InvestiGator - Autonomous AI Intelligence Platform
🎯 Inspiration
The inspiration for InvestiGator came from observing how investigators, journalists, and researchers spend countless hours manually connecting dots across disparate data sources. Traditional investigation tools are static - they show you what you ask for, but they don't think alongside you. We envisioned an AI agent that could autonomously explore information networks, discover hidden relationships, and surface insights you didn't even know to look for.
What if AI could be your tireless research partner, working 24/7 to map complex networks of entities and relationships?
That question drove us to build InvestiGator - a platform where Gemini AI doesn't just answer questions, it conducts entire investigations autonomously.
🏗️ What We Built
InvestiGator is a fully autonomous AI investigation platform powered by Google's Gemini API. Unlike traditional search or analysis tools, InvestiGator independently researches topics, discovers entities, maps relationships, and generates comprehensive intelligence reports - all without human intervention after the initial query.
Core Features:
1. Autonomous Investigation Engine
- User submits a research query (e.g., "Analyze recent cybersecurity breaches")
- Gemini plans a multi-step research strategy with hypothesis and subtasks
- AI executes each research step, discovering entities and relationships
- System builds a knowledge graph in real-time
- Investigation runs until completion (or user pauses/redirects)
2. Real-Time Knowledge Graph Visualization
- Interactive board showing entities (people, companies, locations, events, documents)
- Relationship edges with confidence scores
- Auto-layout using NetworkX (spring, grid, circular, hierarchical algorithms)
- Color-coded by entity type, sized by importance
- Live updates via WebSockets as AI discovers new information
3. AI Reasoning Transparency (Thought Chain)

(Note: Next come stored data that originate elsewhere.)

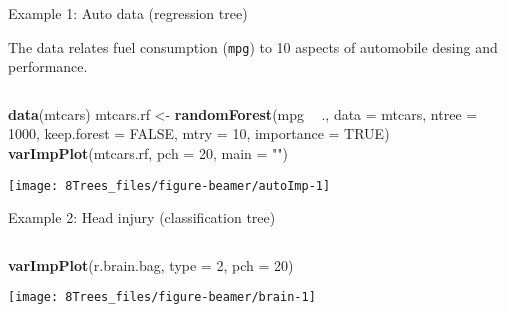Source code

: \documentclass[10pt,ignorenonframetext,]{beamer}
\newenvironment{Shaded}{\begin{snugshade}}{\end{snugshade}}
\newcommand{\DataTypeTok}[1]{\textcolor[rgb]{0.13,0.29,0.53}{#1}}
\newcommand{\DecValTok}[1]{\textcolor[rgb]{0.00,0.00,0.81}{#1}}
\newcommand{\KeywordTok}[1]{\textcolor[rgb]{0.13,0.29,0.53}{\textbf{#1}}}
\newcommand{\NormalTok}[1]{#1}
\newcommand{\OperatorTok}[1]{\textcolor[rgb]{0.81,0.36,0.00}{\textbf{#1}}}
\newcommand{\OtherTok}[1]{\textcolor[rgb]{0.56,0.35,0.01}{#1}}
\newcommand{\StringTok}[1]{\textcolor[rgb]{0.31,0.60,0.02}{#1}}
\begin{document}
\begin{frame}[fragile]

\begin{block}{Example 1: Auto data (regression tree)}

\vspace{1mm}

The data relates fuel consumption (\texttt{mpg}) to 10 aspects of
automobile desing and performance.

\vspace{2mm}

\(~\)

\scriptsize

\begin{Shaded}
\begin{Highlighting}[]
\KeywordTok{data}\NormalTok{(mtcars)}
\NormalTok{mtcars.rf <-}\StringTok{ }\KeywordTok{randomForest}\NormalTok{(mpg }\OperatorTok{~}\StringTok{ }\NormalTok{., }\DataTypeTok{data =}\NormalTok{ mtcars, }\DataTypeTok{ntree =} \DecValTok{1000}\NormalTok{, }\DataTypeTok{keep.forest =} \OtherTok{FALSE}\NormalTok{, }
    \DataTypeTok{mtry =} \DecValTok{10}\NormalTok{, }\DataTypeTok{importance =} \OtherTok{TRUE}\NormalTok{)}
\KeywordTok{varImpPlot}\NormalTok{(mtcars.rf, }\DataTypeTok{pch =} \DecValTok{20}\NormalTok{, }\DataTypeTok{main =} \StringTok{""}\NormalTok{)}
\end{Highlighting}
\end{Shaded}

\begin{center}\texttt{[image: 8Trees\_files/figure-beamer/autoImp-1]} \end{center}

\end{block}

\end{frame}

\begin{frame}[fragile]

\begin{block}{Example 2: Head injury (classification tree)}

\vspace{1mm}

\(~\)

\scriptsize

\begin{Shaded}
\begin{Highlighting}[]
\KeywordTok{varImpPlot}\NormalTok{(r.brain.bag, }\DataTypeTok{type =} \DecValTok{2}\NormalTok{, }\DataTypeTok{pch =} \DecValTok{20}\NormalTok{)}
\end{Highlighting}
\end{Shaded}

\begin{center}\texttt{[image: 8Trees\_files/figure-beamer/brain-1]} \end{center}

\end{block}

\end{frame}
\end{document}
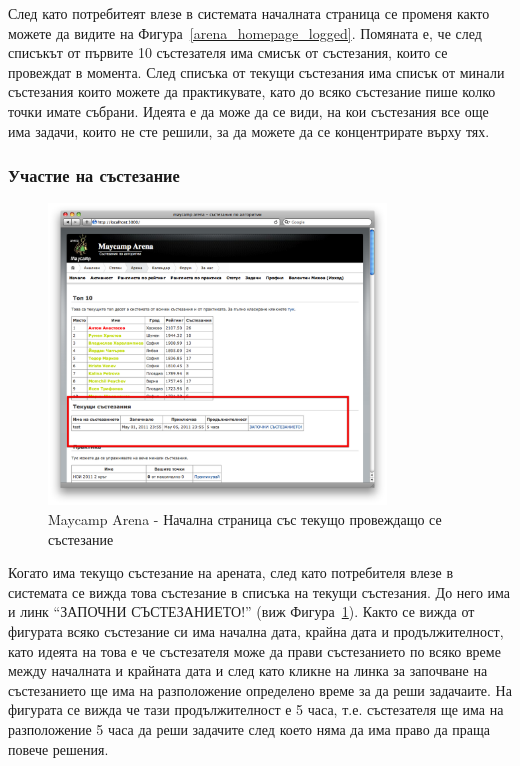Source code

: \documentclass[a4paper,12pt]{article}
\begin{document}
  След като потребитеят влезе в системата началната страница се променя както можете да видите на Фигура~\ref{arena_homepage_logged}. Помяната е, че след списъкът от първите 10 състезателя има смисък от състезания, които се провеждат в момента. След списъка от текущи състезания има списък от минали състезания които можете да практикувате, като до всяко състезание пише колко точки имате събрани. Идеята е да може да се види, на кои състезания все още има задачи, които не сте решили, за да можете да се концентрирате върху тях.
  
  \pagebreak

  \subsubsection{Участие на състезание}
  
  \begin{figure}[ht]
    \begin{center}
      \includegraphics[width=0.8\textwidth]{maycamp_arena_home_contest.png}
    \end{center}
    \caption{Maycamp Arena - Начална страница със текущо провеждащо се състезание}
    \label{arena_homepage_contest}
  \end{figure}
  
  Когато има текущо състезание на арената, след като потребителя влезе в системата се вижда това състезание в списъка на текущи състезания. До него има и линк ``ЗАПОЧНИ СЪСТЕЗАНИЕТО!'' (виж Фигура~\ref{arena_homepage_contest}). Както се вижда от фигурата всяко състезание си има начална дата, крайна дата и продължителност, като идеята на това е че състезателя може да прави състезанието по всяко време между началната и крайната дата и след като кликне на линка за започване на състезанието ще има на разположение определено време за да реши задачаите. На фигурата се вижда че тази продължителност е 5 часа, т.е. състезателя ще има на разположение 5 часа да реши задачите след което няма да има право да праща повече решения.
  
\end{document}
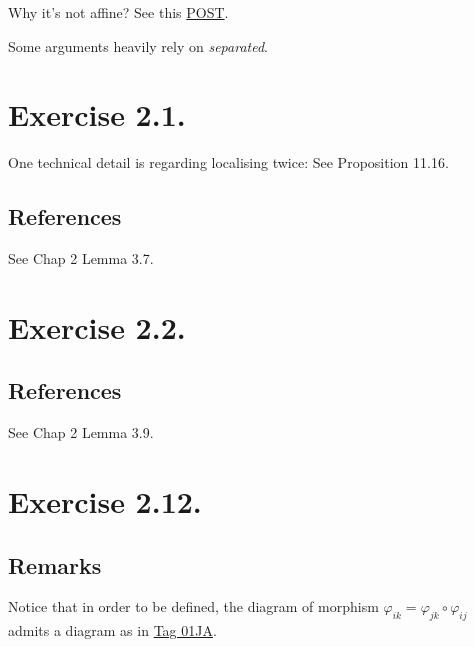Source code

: Why it's not affine? See this \href{https://mathoverflow.net/questions/87480/explanation-on-a-scheme-which-is-not-affine-scheme}{POST}. 

Some arguments heavily rely on \textit{separated}.

\section{Exercise 2.1.}\label{Hart Ex 2.1.}

One technical detail is regarding localising twice: See \cite{altman2013term} Proposition 11.16.

\subsection{References}

See \cite{qing2006algebraic} Chap 2 Lemma 3.7. 

\section{Exercise 2.2.}

\subsection{References}

See \cite{qing2006algebraic} Chap 2 Lemma 3.9.

\section{Exercise 2.12.}

\subsection{Remarks}

Notice that in order to be defined, the diagram of morphism $\varphi_{ik}=\varphi_{jk}\circ\varphi_{ij}$ admits a diagram as in \href{https://stacks.math.columbia.edu/tag/01JA}{Tag 01JA}.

- Every investigation generates a "thought chain" - the AI's step-by-step reasoning
- Shows confidence evolution: initial hypothesis → observations → conclusions
- Displays why the AI made certain decisions
- Full transparency into the autonomous process
4. Intelligent Report Generation
- Executive summaries
- Detailed analysis reports
- Entity profiles
- All generated in Markdown with evidence citations
🧠 How We Built It
Architecture Overview
Backend Stack:
- Django REST Framework - API server with 31+ endpoints
- Celery - Background task queue for autonomous operations
- Redis - Message broker and WebSocket channel layer
- PostgreSQL - Main database with JSONB for flexible metadata
- Django Channels - WebSocket real-time updates
- NetworkX - Graph layout algorithms
- Google Gemini API - AI research engine
Frontend Stack:
- Next.js 14 (App Router) - React framework
- TypeScript - Type safety
- Tailwind CSS - Styling
- React Flow - Graph visualization
- shadcn/ui - UI components
- React Query - Data fetching and caching
Technical Deep Dive
1. Autonomous Agent Architecture
The investigation flow is orchestrated by Celery tasks:
@shared_task
def run_investigation(investigation_id):
# Phase 1: Planning
plan = gemini_client.plan_investigation(
query=investigation.initial_query,
focus_areas=["entities", "relationships"]
)
# Phase 2: Execution
for subtask in plan.subtasks:
result = gemini_client.execute_research_step(
task_description=subtask.description,
context=build_investigation_context()
)
# Save discovered entities, relationships, evidence
process_research_results(result)
# Generate thought for transparency
thought = gemini_client.generate_thought(
current_state=current_hypothesis,
new_information=result
)
# Broadcast updates via WebSocket
broadcast_entity_discovered(entity)
broadcast_thought_update(thought)
2. Gemini API Integration
We use Gemini for 6 distinct AI operations:
- Investigation Planning - Generate research strategy and subtasks
- Research Execution - Find entities, relationships, evidence
- Entity Extraction - Identify people, companies, locations from text
- Relationship Analysis - Determine connections between entities
- Evidence Evaluation - Assess source credibility and relevance
- Thought Generation - Explain AI reasoning (transparency)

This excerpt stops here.